*SUPPLIED INFORMATION*
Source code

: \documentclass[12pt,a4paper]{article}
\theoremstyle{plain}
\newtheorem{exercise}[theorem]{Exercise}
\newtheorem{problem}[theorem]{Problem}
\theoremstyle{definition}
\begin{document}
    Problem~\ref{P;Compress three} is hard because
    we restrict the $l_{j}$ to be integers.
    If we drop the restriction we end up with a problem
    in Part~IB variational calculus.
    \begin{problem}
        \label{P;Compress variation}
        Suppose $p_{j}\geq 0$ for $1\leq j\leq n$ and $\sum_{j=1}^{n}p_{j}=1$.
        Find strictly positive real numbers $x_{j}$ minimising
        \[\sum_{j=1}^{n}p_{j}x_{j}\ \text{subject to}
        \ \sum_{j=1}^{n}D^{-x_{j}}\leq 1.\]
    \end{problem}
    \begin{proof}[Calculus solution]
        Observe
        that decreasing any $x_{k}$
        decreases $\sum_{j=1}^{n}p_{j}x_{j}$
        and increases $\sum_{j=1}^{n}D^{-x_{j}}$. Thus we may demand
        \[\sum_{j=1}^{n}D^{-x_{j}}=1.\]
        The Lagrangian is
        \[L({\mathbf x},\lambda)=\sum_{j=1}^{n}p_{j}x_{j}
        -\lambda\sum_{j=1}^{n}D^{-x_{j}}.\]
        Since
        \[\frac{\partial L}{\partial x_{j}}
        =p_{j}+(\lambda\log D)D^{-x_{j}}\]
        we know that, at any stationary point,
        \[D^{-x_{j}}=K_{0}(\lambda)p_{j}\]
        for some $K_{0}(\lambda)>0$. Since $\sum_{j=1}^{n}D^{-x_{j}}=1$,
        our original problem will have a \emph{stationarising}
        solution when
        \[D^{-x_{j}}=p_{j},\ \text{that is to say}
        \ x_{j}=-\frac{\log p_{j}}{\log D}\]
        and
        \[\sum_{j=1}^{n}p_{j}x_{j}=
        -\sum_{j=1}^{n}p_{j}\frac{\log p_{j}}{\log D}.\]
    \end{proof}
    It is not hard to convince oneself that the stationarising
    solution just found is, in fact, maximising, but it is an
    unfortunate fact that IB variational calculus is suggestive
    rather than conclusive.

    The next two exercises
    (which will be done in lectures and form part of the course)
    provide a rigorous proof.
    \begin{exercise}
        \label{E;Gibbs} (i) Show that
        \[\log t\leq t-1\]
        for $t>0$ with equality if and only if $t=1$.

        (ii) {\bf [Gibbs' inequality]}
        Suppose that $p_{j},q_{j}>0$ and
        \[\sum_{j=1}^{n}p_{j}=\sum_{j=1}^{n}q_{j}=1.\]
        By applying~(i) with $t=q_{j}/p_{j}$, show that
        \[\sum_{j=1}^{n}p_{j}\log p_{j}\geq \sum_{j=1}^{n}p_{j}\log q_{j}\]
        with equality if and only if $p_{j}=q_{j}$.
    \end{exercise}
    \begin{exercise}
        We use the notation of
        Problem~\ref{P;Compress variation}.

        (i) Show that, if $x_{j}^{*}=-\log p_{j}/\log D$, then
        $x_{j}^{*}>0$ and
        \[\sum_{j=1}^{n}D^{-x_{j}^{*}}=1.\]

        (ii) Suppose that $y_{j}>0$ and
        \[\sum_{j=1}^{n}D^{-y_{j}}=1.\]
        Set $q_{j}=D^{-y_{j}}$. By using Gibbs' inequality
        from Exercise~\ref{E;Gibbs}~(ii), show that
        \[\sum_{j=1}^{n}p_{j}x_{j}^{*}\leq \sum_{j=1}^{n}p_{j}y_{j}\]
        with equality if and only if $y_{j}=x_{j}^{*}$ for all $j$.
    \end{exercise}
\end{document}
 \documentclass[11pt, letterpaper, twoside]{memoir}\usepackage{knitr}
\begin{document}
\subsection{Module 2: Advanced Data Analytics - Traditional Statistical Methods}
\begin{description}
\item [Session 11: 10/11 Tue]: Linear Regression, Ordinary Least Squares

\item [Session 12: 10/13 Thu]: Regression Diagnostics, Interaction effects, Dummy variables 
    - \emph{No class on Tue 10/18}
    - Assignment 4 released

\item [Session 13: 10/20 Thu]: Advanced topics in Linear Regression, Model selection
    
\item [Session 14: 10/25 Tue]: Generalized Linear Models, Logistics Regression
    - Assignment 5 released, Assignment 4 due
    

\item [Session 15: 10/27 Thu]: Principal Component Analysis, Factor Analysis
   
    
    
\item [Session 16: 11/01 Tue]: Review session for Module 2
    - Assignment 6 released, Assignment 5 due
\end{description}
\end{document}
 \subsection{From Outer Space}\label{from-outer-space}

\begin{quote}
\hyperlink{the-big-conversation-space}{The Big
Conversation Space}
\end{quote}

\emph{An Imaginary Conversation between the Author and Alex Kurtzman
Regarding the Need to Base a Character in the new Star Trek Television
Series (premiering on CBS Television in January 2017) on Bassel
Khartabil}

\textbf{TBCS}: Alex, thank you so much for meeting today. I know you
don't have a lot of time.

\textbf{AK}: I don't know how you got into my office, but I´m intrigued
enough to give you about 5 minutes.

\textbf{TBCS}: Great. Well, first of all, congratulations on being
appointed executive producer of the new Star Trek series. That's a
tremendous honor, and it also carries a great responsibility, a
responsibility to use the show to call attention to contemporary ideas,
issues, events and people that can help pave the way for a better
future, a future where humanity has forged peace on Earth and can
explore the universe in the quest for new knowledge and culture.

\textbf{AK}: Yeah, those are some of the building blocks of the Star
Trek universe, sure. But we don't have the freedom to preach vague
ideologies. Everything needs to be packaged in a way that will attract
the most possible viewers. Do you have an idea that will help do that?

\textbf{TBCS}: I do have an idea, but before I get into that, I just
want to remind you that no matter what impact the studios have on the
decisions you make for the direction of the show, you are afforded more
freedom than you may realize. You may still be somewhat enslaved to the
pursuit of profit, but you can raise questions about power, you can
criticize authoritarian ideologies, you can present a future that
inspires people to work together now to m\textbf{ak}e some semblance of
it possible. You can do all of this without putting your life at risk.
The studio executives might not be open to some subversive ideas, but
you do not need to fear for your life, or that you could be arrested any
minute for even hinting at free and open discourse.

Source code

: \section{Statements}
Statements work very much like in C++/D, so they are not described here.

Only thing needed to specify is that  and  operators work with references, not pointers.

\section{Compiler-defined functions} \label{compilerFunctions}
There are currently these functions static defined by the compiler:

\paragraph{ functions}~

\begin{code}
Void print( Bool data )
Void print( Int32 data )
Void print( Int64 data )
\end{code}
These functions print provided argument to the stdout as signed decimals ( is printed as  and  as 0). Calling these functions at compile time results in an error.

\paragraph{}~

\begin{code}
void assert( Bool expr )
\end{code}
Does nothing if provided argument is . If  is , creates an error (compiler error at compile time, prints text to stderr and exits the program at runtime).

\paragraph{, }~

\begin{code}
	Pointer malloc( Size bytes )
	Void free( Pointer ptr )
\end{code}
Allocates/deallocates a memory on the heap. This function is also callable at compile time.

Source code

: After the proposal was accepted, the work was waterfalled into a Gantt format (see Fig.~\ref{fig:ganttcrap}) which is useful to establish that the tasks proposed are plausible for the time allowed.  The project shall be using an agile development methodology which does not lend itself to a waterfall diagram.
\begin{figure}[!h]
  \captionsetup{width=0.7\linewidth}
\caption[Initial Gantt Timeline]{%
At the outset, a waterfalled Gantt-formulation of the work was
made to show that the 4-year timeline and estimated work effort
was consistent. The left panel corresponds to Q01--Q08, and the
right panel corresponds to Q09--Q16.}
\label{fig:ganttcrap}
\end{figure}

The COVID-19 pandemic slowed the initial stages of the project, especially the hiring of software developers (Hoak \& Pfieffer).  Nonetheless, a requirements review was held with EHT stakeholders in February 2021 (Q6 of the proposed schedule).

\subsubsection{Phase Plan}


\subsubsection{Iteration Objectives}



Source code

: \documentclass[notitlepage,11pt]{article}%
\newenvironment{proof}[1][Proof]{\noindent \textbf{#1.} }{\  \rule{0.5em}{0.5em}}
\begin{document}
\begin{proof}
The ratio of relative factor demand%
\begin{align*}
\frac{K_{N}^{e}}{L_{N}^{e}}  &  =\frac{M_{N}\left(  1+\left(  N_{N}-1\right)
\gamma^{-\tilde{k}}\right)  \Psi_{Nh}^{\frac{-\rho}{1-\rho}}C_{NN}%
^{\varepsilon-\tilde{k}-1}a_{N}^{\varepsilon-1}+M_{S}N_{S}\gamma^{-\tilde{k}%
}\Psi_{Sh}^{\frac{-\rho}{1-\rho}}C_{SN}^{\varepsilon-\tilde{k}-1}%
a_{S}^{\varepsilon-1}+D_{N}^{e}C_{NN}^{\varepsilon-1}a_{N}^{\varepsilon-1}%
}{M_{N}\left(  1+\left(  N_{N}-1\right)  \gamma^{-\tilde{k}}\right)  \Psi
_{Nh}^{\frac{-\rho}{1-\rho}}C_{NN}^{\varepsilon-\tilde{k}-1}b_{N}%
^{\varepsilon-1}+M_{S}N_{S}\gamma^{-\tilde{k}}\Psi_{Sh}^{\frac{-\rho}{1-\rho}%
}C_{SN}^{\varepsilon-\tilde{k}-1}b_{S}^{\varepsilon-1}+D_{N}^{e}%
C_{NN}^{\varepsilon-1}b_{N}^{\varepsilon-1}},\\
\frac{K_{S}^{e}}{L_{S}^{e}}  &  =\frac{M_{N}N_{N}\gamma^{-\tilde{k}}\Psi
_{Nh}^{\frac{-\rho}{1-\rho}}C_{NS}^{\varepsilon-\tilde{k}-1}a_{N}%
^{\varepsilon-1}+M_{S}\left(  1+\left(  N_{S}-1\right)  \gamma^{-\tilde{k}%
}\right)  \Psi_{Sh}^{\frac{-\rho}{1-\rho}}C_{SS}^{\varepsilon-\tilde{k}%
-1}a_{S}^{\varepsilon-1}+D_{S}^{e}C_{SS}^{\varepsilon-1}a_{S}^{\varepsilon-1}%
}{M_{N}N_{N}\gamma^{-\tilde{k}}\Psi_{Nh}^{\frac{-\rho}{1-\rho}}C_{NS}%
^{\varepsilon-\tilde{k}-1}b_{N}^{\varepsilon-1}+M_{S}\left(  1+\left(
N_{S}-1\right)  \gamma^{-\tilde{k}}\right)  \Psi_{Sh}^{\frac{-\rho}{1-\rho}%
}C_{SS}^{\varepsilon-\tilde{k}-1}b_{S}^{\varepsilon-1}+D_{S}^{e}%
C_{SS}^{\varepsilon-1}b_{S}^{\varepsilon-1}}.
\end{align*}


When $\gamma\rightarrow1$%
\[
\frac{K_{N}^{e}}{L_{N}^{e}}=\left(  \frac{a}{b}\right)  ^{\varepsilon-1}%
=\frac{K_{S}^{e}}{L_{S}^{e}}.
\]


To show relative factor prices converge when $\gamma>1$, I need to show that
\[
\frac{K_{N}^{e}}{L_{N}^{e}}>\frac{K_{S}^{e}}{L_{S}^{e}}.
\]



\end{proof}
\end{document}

*PROBLEM DESCRIPTION*
Find the lines above holding the word "Alex" and show them.

*TASK ANSWER*
\emph{An Imaginary Conversation between the Author and Alex Kurtzman
\textbf{TBCS}: Alex, thank you so much for meeting today. I know you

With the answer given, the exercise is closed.